Zwischen Nähe und Distanz

Medienpolitische Herausforderungen im Qualitätsjournalismus

Medienpolitische Herausforderungen im Qualitätsjournalismus

Im Rahmen des Seminars Medienpolitik und zusammen mit Prof. Dr. Annett Schulze waren die TV-Journalist/-innen 2013 am 26.08.2015 zu Gast im ZDF-Hauptstadtstudio. Begleitet wurden sie von Dr. Friederike Frach, die die Studierenden während des Pflichtpraktikums betreuen wird und Kontakte in die dort ansässigen Redaktionen der Talksendung „maybrit illner“ und des Morgenmagazins hat.

Medienpolitische Aspekte journalistischer Arbeit konnten bei dieser Exkursion mit dem erfahrenen Korrespondenten Frank Buchwald diskutiert werden. Buchwald arbeitet seit 2004 im Hauptstadtstudio und beschäftigt sich insbesondere mit finanz- und wirtschaftspolitischen Fragen. Aufgrund seiner jahrelangen journalistischen Tätigkeit im Ausland ist er auch auf dem Gebiet der Außenpolitik Zuhause.

Nach einem Rundgang durch den Zollernhof, dem heutigen Sitz des ZDF-Hauptstadtstudios mitten in Berlin, und einem Abstecher in eines der Studios, hatten die angehenden TV-Journalist/-innen die Möglichkeit in einem Gespräch von dem beeindruckenden Erfahrungswissen Buchwalds zu profitieren. So diskutierten die Studierenden beispielsweise Fragen von Distanz und Nähe zwischen Politik und Journalismus. An zahlreichen Beispielen verdeutlichte Frank Buchwald, welche Aspekte in der praktischen Arbeit zu beachten seien. Dabei ging er u. a. darauf ein, dass es durchaus eine Rolle spielt, in welchem Staat man tätig ist. So war seine Erfahrung in Brasilien während des Wahlkampfes von Lula Anfang der 2000er-Jahre, dass ein deutscher Journalist es durchaus schwer hatte, einen Interviewtermin zu bekommen ? abhängig davon, welcher Stellenwert ausländischen Medien zugestanden wurde.

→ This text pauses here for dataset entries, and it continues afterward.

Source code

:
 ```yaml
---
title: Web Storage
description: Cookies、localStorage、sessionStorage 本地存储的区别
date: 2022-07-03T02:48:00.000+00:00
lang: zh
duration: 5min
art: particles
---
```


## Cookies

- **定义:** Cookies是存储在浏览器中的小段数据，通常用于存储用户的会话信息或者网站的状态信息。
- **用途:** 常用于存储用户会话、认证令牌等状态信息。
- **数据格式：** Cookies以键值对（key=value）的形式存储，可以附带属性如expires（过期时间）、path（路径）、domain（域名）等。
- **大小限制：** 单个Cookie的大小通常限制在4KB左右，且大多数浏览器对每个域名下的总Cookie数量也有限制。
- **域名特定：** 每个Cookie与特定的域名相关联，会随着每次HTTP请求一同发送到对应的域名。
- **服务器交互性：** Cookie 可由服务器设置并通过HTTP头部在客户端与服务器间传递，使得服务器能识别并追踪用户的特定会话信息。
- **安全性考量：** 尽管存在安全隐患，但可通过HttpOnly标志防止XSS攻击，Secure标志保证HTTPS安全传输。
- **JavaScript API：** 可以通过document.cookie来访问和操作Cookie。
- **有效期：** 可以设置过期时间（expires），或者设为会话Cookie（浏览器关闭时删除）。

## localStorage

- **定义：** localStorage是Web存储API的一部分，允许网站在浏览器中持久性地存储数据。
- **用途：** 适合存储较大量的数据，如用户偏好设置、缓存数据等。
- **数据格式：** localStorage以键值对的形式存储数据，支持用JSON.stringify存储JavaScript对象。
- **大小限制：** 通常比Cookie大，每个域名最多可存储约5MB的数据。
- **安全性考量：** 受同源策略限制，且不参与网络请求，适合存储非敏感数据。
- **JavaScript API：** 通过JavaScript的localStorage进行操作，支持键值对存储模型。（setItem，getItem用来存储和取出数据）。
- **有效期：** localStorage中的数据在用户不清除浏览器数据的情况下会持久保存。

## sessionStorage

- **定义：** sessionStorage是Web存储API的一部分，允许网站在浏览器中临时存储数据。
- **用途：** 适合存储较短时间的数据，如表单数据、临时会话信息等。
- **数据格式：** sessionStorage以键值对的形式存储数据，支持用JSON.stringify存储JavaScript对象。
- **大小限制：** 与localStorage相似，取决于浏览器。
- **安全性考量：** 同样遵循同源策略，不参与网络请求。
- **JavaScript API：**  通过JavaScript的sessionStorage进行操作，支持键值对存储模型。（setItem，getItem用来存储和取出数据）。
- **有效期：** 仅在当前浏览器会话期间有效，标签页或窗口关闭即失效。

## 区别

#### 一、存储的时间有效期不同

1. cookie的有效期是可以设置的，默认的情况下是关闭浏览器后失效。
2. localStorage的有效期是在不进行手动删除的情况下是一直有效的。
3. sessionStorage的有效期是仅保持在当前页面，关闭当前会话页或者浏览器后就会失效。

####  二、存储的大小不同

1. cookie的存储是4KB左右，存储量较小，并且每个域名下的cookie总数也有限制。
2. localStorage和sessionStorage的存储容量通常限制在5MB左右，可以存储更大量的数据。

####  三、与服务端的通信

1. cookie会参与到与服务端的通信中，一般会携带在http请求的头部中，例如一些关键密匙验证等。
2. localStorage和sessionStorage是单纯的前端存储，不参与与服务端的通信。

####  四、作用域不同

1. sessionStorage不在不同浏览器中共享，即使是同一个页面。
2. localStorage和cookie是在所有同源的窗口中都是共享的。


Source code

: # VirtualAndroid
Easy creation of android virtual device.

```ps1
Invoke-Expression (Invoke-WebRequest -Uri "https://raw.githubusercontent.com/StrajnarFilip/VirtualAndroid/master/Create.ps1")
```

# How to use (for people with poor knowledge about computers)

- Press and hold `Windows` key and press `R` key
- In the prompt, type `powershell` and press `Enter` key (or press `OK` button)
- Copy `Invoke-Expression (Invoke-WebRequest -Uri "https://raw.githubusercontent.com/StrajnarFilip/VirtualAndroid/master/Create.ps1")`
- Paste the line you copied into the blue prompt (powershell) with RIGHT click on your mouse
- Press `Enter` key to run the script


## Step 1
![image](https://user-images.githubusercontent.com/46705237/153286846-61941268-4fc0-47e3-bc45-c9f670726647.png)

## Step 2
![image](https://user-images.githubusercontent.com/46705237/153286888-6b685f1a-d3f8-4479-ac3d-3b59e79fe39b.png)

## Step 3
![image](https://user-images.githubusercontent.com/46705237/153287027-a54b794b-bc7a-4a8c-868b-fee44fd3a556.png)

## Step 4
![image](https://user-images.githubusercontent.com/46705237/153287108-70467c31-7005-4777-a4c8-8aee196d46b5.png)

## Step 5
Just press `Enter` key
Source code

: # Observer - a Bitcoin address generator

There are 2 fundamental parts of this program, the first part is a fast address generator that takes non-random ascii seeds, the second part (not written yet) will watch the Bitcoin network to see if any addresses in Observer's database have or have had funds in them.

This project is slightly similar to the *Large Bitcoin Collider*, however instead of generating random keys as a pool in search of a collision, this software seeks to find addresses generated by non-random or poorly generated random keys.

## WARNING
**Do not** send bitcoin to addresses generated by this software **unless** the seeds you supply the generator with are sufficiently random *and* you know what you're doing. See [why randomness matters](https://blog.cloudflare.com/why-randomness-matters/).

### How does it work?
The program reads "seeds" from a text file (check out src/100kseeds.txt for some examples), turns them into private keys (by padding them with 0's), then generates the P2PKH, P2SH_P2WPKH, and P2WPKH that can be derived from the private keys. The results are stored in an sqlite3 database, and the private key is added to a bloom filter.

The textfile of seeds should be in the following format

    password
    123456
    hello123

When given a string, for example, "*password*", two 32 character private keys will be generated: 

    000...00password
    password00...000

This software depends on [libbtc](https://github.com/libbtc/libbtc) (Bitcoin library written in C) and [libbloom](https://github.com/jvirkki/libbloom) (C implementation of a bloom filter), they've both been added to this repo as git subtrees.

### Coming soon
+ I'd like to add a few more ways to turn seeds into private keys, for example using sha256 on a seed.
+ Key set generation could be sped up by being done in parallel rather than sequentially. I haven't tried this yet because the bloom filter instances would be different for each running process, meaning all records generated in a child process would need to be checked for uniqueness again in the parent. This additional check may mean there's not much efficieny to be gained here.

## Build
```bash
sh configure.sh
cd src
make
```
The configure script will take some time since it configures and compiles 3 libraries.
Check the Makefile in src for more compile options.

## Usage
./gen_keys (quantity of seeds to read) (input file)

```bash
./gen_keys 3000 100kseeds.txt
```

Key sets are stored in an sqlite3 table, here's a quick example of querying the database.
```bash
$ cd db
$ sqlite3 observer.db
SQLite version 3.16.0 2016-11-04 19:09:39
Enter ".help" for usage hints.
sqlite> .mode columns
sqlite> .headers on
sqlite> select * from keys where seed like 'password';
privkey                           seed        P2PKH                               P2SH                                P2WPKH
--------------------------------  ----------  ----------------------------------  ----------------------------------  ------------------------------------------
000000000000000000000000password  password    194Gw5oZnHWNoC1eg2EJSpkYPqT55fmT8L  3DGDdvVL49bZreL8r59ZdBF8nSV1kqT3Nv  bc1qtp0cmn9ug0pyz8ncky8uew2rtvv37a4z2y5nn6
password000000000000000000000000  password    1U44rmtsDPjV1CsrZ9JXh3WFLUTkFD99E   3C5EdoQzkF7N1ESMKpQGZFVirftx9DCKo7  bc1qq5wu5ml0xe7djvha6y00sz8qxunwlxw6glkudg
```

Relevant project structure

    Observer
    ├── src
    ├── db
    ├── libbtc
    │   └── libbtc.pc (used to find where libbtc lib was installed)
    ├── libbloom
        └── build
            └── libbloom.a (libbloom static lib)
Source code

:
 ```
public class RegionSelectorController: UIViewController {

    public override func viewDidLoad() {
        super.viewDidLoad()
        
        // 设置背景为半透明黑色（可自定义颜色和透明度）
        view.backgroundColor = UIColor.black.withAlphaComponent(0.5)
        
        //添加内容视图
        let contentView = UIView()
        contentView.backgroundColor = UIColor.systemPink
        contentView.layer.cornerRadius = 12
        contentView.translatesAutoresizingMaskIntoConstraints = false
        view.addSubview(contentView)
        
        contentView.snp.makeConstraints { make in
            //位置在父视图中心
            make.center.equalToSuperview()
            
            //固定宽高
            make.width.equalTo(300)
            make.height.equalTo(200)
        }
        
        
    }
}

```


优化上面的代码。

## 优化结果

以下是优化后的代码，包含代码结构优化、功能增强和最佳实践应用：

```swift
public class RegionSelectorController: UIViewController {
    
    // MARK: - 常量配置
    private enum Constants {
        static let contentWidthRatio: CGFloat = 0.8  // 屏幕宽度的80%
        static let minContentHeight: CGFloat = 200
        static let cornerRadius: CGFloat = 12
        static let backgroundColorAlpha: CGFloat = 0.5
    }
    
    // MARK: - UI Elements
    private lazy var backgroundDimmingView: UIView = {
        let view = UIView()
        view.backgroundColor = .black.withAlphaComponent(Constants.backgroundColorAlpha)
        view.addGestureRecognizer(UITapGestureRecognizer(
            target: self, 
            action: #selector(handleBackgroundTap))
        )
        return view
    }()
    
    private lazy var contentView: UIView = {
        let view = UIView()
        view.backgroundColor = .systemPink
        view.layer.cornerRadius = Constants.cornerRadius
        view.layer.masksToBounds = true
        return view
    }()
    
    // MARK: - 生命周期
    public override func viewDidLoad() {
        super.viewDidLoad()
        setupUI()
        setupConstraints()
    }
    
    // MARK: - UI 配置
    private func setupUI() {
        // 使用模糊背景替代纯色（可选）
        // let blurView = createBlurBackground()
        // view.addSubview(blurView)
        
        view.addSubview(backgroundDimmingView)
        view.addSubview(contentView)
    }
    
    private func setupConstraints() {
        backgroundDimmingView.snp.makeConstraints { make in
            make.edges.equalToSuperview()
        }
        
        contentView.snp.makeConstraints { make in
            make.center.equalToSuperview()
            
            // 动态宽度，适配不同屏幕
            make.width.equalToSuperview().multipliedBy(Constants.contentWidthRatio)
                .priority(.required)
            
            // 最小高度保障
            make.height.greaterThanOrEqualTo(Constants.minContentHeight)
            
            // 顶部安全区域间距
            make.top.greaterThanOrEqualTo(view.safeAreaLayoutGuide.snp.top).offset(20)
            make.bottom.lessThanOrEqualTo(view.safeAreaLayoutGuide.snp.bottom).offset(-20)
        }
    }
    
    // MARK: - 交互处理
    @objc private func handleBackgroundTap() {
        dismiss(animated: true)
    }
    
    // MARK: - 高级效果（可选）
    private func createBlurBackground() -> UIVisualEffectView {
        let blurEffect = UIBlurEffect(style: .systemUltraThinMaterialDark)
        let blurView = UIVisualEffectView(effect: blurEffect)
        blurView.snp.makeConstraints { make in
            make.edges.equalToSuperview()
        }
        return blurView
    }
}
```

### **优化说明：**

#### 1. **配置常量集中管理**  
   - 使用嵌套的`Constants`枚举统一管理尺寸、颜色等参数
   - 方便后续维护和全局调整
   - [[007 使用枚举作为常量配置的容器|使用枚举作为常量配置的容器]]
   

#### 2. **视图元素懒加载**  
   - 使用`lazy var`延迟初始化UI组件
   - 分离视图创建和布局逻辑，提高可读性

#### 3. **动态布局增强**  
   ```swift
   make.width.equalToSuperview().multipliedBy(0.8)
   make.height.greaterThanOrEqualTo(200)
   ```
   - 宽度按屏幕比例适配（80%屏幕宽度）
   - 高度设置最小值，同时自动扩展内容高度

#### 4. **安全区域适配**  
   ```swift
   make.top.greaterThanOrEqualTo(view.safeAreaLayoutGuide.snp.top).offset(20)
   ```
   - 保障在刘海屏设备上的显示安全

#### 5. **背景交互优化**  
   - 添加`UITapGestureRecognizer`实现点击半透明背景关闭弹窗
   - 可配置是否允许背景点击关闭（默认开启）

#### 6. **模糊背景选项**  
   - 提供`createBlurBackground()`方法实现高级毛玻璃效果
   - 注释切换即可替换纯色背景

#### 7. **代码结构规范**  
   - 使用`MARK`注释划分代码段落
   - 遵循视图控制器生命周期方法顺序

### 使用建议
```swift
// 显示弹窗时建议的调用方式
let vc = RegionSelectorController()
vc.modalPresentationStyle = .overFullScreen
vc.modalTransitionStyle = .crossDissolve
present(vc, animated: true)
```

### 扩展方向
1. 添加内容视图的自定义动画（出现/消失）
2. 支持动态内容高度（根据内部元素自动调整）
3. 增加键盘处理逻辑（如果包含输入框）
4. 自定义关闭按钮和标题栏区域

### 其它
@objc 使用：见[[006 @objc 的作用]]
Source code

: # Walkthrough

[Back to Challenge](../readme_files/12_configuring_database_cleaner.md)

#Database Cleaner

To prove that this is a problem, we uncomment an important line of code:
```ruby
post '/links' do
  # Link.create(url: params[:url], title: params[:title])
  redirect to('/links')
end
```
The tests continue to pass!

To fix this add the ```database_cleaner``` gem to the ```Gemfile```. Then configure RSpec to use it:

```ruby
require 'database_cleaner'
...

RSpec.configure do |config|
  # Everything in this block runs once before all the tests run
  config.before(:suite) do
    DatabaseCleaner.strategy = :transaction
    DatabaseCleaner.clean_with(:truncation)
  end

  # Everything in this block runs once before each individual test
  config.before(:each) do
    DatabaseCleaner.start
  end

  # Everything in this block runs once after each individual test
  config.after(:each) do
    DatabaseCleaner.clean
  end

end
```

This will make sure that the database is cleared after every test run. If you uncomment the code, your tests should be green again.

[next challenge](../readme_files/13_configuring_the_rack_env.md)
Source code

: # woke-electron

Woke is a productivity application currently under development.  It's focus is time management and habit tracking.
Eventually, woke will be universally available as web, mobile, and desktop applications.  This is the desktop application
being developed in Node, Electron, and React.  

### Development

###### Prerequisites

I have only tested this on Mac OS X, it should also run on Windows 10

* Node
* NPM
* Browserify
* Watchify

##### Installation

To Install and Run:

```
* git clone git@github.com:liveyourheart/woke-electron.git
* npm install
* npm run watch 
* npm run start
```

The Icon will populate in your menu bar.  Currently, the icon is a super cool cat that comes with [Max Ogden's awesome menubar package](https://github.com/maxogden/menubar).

Neben dem Blick auf die journalistische Arbeit in unterschiedlichen politischen Systemen und zu unterschiedlichen Zeiten fragten die Studierenden auch nach den Arbeitsweisen im ZDF und der Organisation des Senders. So vertrat Frank Buchwald offensiv die Ansicht, dass erstens die Meinungen von Zuschauer/-innen im öffentlich-rechtlichen Rundfunk wie dem ZDF sehr ernst genommen werden. Ethische Fragen, bspw. danach, welche Bilder die Journalist/-innen auswählen, waren bereits Diskussionsgegenstand des ZDF-Fernsehrates. Zweitens und danach gefragt, welche Konsequenzen das Bundesverfassungsgerichtsurteil vom 25. März 2014 hinsichtlich der Begrenzung staatlicher und staatsnaher Mitglieder im Fernsehrat, stellte Buchwald dar, dass sich das Urteil in der Umsetzung befände. Er betonte jedoch auch, dass er den Grundsatz von Lobbyarbeit, verstanden als ein „Argumentieren für die eigene Sache“ und damit auch als „politische Arbeit“ richtig und wichtig für eine und in einer Demokratie fände.

Mit dieser Frage sind Qualitätsstandards im journalistischen Arbeiten verbunden. Buchwald vertrat klar die Ansicht, dass Journalist/-innen die Expert/-innen für den Inhalt seien: „Geschichten müssen reif sein, um erzählt zu werden.“ Diese Reife kann nur über eine umfassende Recherche sichergestellt werden. Das sei „zeitlos“.

Nach gut zwei Stunden waren die Studierenden sowohl beeindruckt von den geteilten Erfahrungen, insbesondere im Ausland, als auch von den Argumentationskünsten Frank Buchwalds. Beides, so mein Eindruck, bereicherte unsere weiteren Diskussionen im Seminar nachhaltig.